O presidente da França, Emmanuel Macron, anunciou a ampliação do número de ogivas nucleares do país, pela primeira vez em décadas. A decisão foi tomada em um contexto de incertezas sobre a segurança na Europa e é considerada um passo na estratégia de dissuasão francesa.
O anúncio foi feito durante um discurso na base militar de Île Longue, onde Macron afirmou que o número de ogivas é confidencial e não será revelado no futuro. Atualmente, o estoque francês está abaixo de 300 ogivas. O presidente qualificou a atualização do arsenal como parte de uma "dissuasão avançada" e enfatizou que a decisão final sobre o uso de armas nucleares permanecerá sob controle francês.

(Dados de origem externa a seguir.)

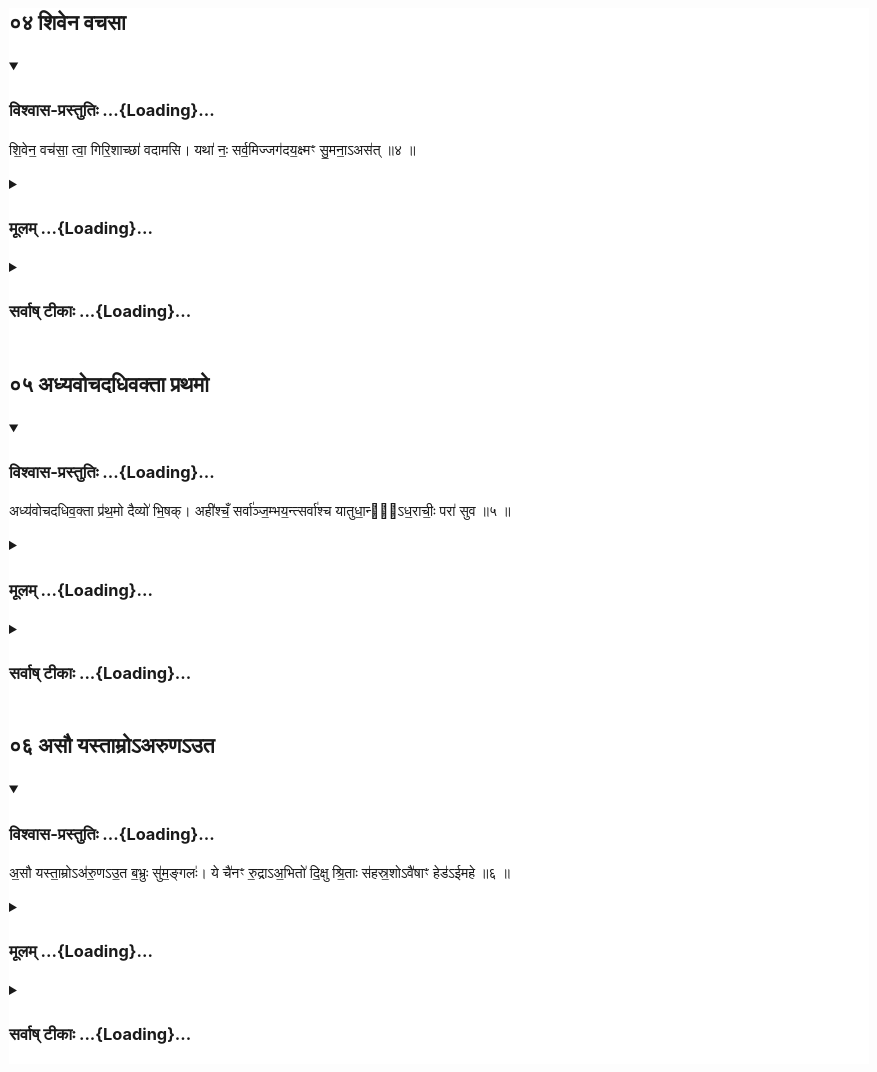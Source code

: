## ०४ शिवेन वचसा
<div class="js_include" newlevelforh1="3" title="विश्वास-प्रस्तुतिः" unfilled url="/vedAH_yajuH/vAjasaneyam/mAdhyandinam/saMhitA/vishvAsa-prastutiH/16/04_shivena_vachasA.md">
<details open><summary><h3>विश्वास-प्रस्तुतिः ...{Loading}...</h3></summary>

शि॒वेन॒ वच॑सा॒ त्वा॒ गिरि॒शाच्छा॑ वदामसि। यथा॑ नः॒ सर्व॒मिज्जग॑दय॒क्ष्मꣳ सु॒मना॒ऽअस॑त् ॥४ ॥
</details>
</div>
<div class="js_include collapsed" newlevelforh1="3" title="मूलम्" unfilled url="/vedAH_yajuH/vAjasaneyam/mAdhyandinam/saMhitA/mUlam/16/04_shivena_vachasA.md">
<details><summary><h3>मूलम् ...{Loading}...</h3></summary></details>
</div>
<div class="js_include collapsed" newlevelforh1="3" title="सर्वाष् टीकाः" unfilled url="/vedAH_yajuH/vAjasaneyam/mAdhyandinam/saMhitA/sarvASh_TIkAH/16/04_shivena_vachasA.md">
<details><summary><h3>सर्वाष् टीकाः ...{Loading}...</h3></summary></details>
</div>

## ०५ अध्यवोचदधिवक्ता प्रथमो
<div class="js_include" newlevelforh1="3" title="विश्वास-प्रस्तुतिः" unfilled url="/vedAH_yajuH/vAjasaneyam/mAdhyandinam/saMhitA/vishvAsa-prastutiH/16/05_adhyavochadadhivaktA_prathamo.md">
<details open><summary><h3>विश्वास-प्रस्तुतिः ...{Loading}...</h3></summary>

अध्य॑वोचदधिव॒क्ता प्र॑थ॒मो दैव्यो॑ भि॒षक्। अही॑श्चँ॒ सर्वा॑ञ्ज॒म्भय॒न्त्सर्वा॑श्च यातुधा॒न्यो᳖ऽध॒राचीः॒ परा॑ सुव ॥५ ॥
</details>
</div>
<div class="js_include collapsed" newlevelforh1="3" title="मूलम्" unfilled url="/vedAH_yajuH/vAjasaneyam/mAdhyandinam/saMhitA/mUlam/16/05_adhyavochadadhivaktA_prathamo.md">
<details><summary><h3>मूलम् ...{Loading}...</h3></summary></details>
</div>
<div class="js_include collapsed" newlevelforh1="3" title="सर्वाष् टीकाः" unfilled url="/vedAH_yajuH/vAjasaneyam/mAdhyandinam/saMhitA/sarvASh_TIkAH/16/05_adhyavochadadhivaktA_prathamo.md">
<details><summary><h3>सर्वाष् टीकाः ...{Loading}...</h3></summary></details>
</div>

## ०६ असौ यस्ताम्रोऽअरुणऽउत
<div class="js_include" newlevelforh1="3" title="विश्वास-प्रस्तुतिः" unfilled url="/vedAH_yajuH/vAjasaneyam/mAdhyandinam/saMhitA/vishvAsa-prastutiH/16/06_asau_yastAmro-aruNa-uta.md">
<details open><summary><h3>विश्वास-प्रस्तुतिः ...{Loading}...</h3></summary>

अ॒सौ यस्ता॒म्रोऽअ॑रु॒णऽउ॒त ब॒भ्रुः सु॑म॒ङ्गलः॑। ये चै॑नꣳ रु॒द्राऽअ॒भितो॑ दि॒क्षु श्रि॒ताः स॑हस्र॒शोऽवै॑षाꣳ हेड॑ऽईमहे ॥६ ॥
</details>
</div>
<div class="js_include collapsed" newlevelforh1="3" title="मूलम्" unfilled url="/vedAH_yajuH/vAjasaneyam/mAdhyandinam/saMhitA/mUlam/16/06_asau_yastAmro-aruNa-uta.md">
<details><summary><h3>मूलम् ...{Loading}...</h3></summary></details>
</div>
<div class="js_include collapsed" newlevelforh1="3" title="सर्वाष् टीकाः" unfilled url="/vedAH_yajuH/vAjasaneyam/mAdhyandinam/saMhitA/sarvASh_TIkAH/16/06_asau_yastAmro-aruNa-uta.md">
<details><summary><h3>सर्वाष् टीकाः ...{Loading}...</h3></summary></details>
</div>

Macron também mencionou que alguns parceiros europeus estão dispostos a dialogar sobre exercícios nucleares, com a Alemanha assumindo um papel central nas discussões. Polônia, Holanda, Bélgica e Dinamarca também participarão desse esforço. O presidente destacou que a dissuasão francesa complementa a missão nuclear da Otan e que a revisão da doutrina foi feita de forma transparente com os Estados Unidos e o Reino Unido.
A França se mantém como a única potência nuclear da União Europeia. Macron reafirmou que qualquer decisão sobre o uso do arsenal nuclear será uma prerrogativa exclusiva do presidente francês.